Running in place with the rope is one of the easiest rope skipping patterns to learn. You will remain stationary, lifting the knees high with each turn of the rope. You will essentially be running in place with high knees, with the addition of a fast spinning rope. This style of rope work is easy to learn, and excellent for conditioning.

Double unders are another popular skipping pattern. To perform a double under, you will make two turns of the rope for every one jump. Keep the feet together, jumping with both feet at the same time. This style of skipping is more difficult to learn. Do not attempt double unders until you become proficient with the running in place variation. Eventually, you can begin performing one or two double unders, at the conclusion of a running in place sequence. For example, spin the rope 10 times while running in place, and then finish with 1 or 2 double unders. Stop and repeat this sequence several times.

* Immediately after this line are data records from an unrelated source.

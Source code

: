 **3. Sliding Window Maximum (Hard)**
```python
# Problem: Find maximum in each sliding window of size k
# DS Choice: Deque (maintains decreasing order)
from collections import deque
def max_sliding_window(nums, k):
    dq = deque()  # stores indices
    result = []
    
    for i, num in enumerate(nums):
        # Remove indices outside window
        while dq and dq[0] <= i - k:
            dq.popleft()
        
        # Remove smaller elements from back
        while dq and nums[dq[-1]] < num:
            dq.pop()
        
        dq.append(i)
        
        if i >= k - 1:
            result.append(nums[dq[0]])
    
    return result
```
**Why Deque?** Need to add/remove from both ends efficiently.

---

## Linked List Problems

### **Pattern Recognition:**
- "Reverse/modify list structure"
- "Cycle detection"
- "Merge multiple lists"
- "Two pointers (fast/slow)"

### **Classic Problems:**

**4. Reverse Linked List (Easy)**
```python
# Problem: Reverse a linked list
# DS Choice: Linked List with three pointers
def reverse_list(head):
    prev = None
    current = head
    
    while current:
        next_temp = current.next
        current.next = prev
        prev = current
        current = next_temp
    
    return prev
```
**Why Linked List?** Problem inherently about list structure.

The next step is to perform a double under without losing control of the rope. Rather than stopping after the double under, you will continue by transitioning back to running in place with the rope (without stopping). In time, you will develop the ability to perform several consecutive double unders.

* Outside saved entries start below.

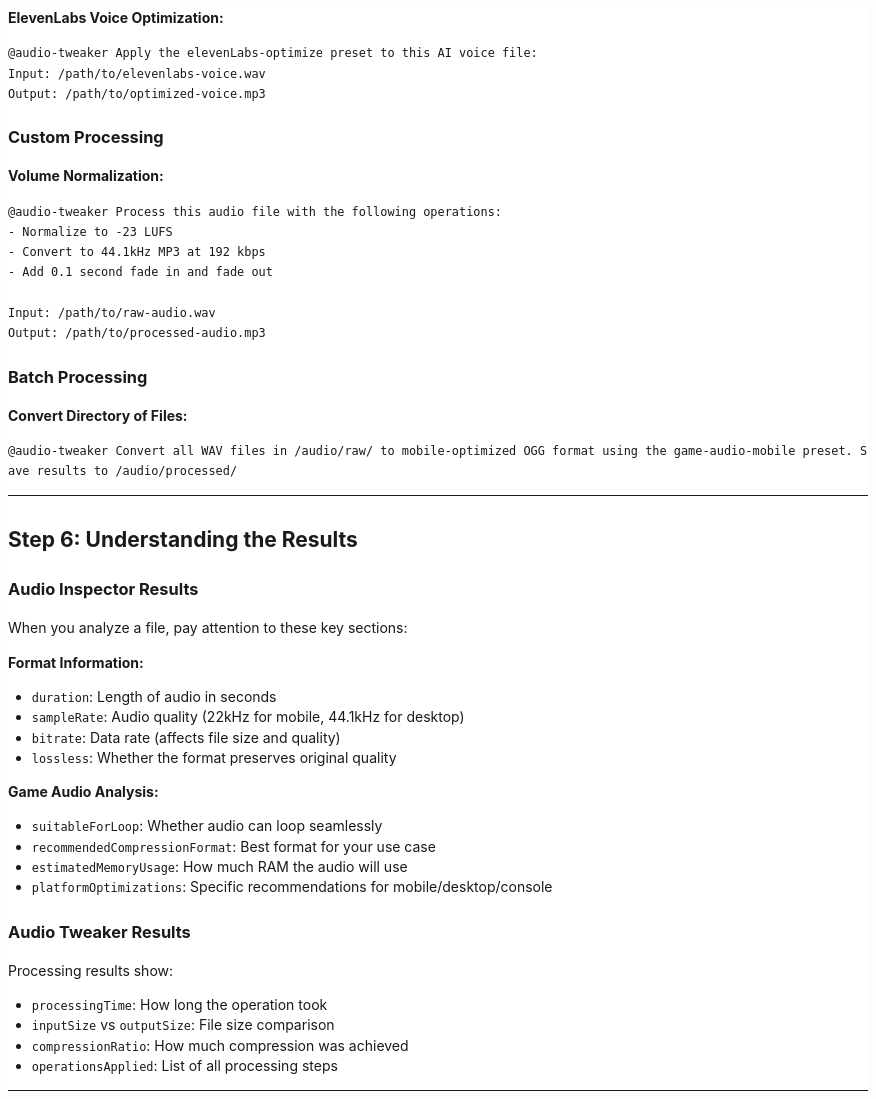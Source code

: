 **ElevenLabs Voice Optimization:**
```
@audio-tweaker Apply the elevenLabs-optimize preset to this AI voice file:
Input: /path/to/elevenlabs-voice.wav
Output: /path/to/optimized-voice.mp3
```

### Custom Processing

**Volume Normalization:**
```
@audio-tweaker Process this audio file with the following operations:
- Normalize to -23 LUFS
- Convert to 44.1kHz MP3 at 192 kbps
- Add 0.1 second fade in and fade out

Input: /path/to/raw-audio.wav
Output: /path/to/processed-audio.mp3
```

### Batch Processing

**Convert Directory of Files:**
```
@audio-tweaker Convert all WAV files in /audio/raw/ to mobile-optimized OGG format using the game-audio-mobile preset. Save results to /audio/processed/
```

---

## Step 6: Understanding the Results

### Audio Inspector Results

When you analyze a file, pay attention to these key sections:

**Format Information:**
- `duration`: Length of audio in seconds
- `sampleRate`: Audio quality (22kHz for mobile, 44.1kHz for desktop)
- `bitrate`: Data rate (affects file size and quality)
- `lossless`: Whether the format preserves original quality

**Game Audio Analysis:**
- `suitableForLoop`: Whether audio can loop seamlessly
- `recommendedCompressionFormat`: Best format for your use case
- `estimatedMemoryUsage`: How much RAM the audio will use
- `platformOptimizations`: Specific recommendations for mobile/desktop/console

### Audio Tweaker Results

Processing results show:
- `processingTime`: How long the operation took
- `inputSize` vs `outputSize`: File size comparison
- `compressionRatio`: How much compression was achieved
- `operationsApplied`: List of all processing steps

---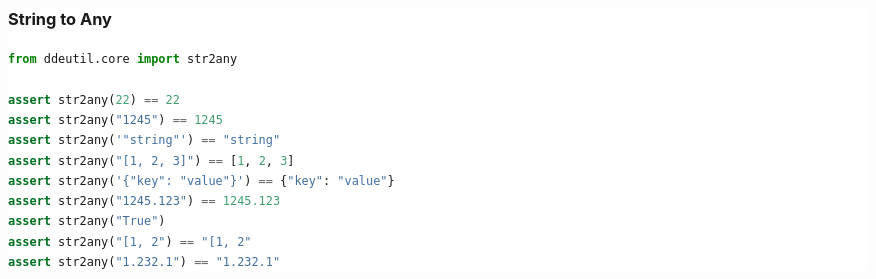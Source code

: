 
### String to Any

```python
from ddeutil.core import str2any

assert str2any(22) == 22
assert str2any("1245") == 1245
assert str2any('"string"') == "string"
assert str2any("[1, 2, 3]") == [1, 2, 3]
assert str2any('{"key": "value"}') == {"key": "value"}
assert str2any("1245.123") == 1245.123
assert str2any("True")
assert str2any("[1, 2") == "[1, 2"
assert str2any("1.232.1") == "1.232.1"
```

To add to the coordination requirements of rope skipping, you can begin working with criss-cross patterns. You can perform a criss-cross while performing double unders or with the traditional running in place style of rope work. To perform a criss-cross, you will cross the arms at the elbows on the downward swing of the rope. Jump through the loop of the rope that is formed in front of your body. Uncross the arms on the next downward swing. Continue to criss-cross the rope in this alternating fashion.

The criss-cross offers one way to interrupt the monotony of continuous rope skipping. You can integrate a criss-cross to spice up the rope session. You will eventually develop the skill to quickly integrate criss-crosses with high-speed rope turning.

These jump rope styles are just three of countless variations. I encourage you to develop new jumping styles (ex. one leg double unders). Continue to challenge yourself with new rope skipping patterns. Do not limit yourself to the same style of rope work (ex. running in place). Mix it up to promote improvements in coordination and agility.

One way to incorporate variety is by traveling frontward, backward, and side-to-side. For example, run in place with the rope while traveling around the perimeter of a square. Move forward, sideways (right), backward, and then sideways (left), ending back at the starting point. By incorporating frontward, backward, and lateral movement, you will improve footwork and agility, while simultaneously improving endurance.